A moderate alternative eventually emerged as the template for reconstruction. It was based on the “grasp-of-war” theory that the Civil War had been a war in fact, but not between international belligerents. Since secession was constitutionally impossible, the Confederate States had been merely a simulacrum of a nation. Thus, the states were still within the union, but suffered at the moment from disorganized governments. It was up to the North to restore to those states republican forms of government, consistent with the constitutional obligations imposed on the general government under the “Guarantee Clause” of Article IV, Section 4. The only effective authority to oversee that restoration in the South was the military.

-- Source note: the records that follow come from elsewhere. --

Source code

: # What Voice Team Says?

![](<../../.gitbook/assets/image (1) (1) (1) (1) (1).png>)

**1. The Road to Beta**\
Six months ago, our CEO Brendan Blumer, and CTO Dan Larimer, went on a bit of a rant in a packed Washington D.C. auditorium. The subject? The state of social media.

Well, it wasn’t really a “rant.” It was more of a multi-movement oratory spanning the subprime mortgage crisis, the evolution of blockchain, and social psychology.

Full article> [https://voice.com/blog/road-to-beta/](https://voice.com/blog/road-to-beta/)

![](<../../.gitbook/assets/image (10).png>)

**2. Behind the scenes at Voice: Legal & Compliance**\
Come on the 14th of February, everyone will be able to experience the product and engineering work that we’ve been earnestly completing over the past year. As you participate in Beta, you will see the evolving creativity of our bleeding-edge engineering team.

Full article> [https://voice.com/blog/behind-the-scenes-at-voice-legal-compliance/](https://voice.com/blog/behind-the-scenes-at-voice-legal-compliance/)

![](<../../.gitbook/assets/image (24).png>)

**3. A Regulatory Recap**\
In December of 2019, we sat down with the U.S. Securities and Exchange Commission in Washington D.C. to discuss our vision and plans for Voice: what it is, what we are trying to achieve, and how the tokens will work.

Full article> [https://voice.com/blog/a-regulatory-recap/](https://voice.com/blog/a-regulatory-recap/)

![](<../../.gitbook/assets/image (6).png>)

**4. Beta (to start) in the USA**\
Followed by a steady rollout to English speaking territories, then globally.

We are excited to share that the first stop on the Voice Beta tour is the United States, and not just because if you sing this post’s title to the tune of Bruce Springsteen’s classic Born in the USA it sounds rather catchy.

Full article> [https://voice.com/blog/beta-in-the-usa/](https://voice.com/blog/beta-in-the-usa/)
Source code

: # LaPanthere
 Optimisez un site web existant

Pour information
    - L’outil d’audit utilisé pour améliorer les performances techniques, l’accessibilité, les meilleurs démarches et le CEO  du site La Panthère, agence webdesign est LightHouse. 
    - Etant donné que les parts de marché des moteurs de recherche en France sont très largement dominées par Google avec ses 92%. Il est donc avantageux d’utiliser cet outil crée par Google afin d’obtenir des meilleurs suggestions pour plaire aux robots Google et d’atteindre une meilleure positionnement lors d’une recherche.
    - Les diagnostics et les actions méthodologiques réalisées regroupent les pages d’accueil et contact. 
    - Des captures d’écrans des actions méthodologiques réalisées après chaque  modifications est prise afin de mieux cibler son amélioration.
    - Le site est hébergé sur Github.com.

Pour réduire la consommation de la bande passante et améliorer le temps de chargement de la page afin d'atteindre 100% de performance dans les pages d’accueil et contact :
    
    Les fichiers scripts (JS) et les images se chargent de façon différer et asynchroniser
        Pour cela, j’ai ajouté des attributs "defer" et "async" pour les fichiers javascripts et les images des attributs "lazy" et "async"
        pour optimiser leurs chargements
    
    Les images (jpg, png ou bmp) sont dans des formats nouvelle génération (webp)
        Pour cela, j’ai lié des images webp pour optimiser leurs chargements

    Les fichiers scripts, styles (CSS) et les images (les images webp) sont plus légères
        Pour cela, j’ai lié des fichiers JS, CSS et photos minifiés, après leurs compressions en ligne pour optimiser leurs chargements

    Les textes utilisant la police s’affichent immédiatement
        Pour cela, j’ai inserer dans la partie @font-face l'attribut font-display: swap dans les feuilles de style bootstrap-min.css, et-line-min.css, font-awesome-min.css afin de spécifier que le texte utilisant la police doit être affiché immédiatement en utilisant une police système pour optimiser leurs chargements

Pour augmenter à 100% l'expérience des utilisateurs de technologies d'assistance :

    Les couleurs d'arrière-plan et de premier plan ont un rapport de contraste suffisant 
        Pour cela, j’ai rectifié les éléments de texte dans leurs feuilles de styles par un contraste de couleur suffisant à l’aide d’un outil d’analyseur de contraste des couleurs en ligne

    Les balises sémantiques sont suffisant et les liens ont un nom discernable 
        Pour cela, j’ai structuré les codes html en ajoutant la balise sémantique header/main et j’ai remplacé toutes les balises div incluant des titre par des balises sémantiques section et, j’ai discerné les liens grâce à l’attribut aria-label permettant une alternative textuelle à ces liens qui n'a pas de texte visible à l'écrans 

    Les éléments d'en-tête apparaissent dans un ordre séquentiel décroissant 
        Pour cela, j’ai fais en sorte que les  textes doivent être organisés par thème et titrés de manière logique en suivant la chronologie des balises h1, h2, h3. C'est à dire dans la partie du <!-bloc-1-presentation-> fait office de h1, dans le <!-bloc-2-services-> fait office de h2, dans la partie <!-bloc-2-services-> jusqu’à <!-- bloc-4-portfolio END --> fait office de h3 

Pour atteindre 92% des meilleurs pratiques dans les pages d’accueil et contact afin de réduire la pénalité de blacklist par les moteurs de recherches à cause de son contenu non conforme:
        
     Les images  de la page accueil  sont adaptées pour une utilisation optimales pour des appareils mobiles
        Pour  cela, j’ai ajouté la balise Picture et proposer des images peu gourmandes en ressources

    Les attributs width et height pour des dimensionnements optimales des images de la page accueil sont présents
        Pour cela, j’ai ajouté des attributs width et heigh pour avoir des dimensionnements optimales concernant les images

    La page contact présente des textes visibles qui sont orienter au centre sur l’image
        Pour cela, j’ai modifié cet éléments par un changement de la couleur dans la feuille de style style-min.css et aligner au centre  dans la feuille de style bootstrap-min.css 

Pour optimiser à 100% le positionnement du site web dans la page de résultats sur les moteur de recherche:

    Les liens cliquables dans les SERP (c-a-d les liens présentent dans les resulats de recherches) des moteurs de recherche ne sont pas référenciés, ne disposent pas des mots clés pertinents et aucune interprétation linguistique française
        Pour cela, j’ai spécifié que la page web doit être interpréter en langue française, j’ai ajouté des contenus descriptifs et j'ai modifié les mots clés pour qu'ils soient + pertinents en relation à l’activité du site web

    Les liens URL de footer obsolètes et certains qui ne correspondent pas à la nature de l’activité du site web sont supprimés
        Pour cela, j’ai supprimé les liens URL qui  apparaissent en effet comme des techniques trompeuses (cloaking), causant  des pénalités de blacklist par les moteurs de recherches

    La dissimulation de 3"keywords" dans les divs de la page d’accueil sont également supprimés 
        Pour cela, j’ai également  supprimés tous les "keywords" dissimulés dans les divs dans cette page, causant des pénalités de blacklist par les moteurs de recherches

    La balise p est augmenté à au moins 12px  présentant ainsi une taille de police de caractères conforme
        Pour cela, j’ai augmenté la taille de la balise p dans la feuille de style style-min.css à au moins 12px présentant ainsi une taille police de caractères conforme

A key component of the eventual program, one that came closest to the Radicals’ vision, were the Military Reconstruction Acts of 1867, adopted over President Andrew Johnson’s veto. Relying on the grasp-of-war theory, these laws declared the lawfully-elected Southern states’ “Johnson governments” to be merely provisional and subject to the control of Northern military commanders. Those commanders could overrule and, indeed, abolish those governments; remove state officials; control the adoption of new state constitutions that protected the rights of Blacks to vote; oversee voter registration; and arrest, try by military commission, and confine in military prison disturbers of the peace and other criminals.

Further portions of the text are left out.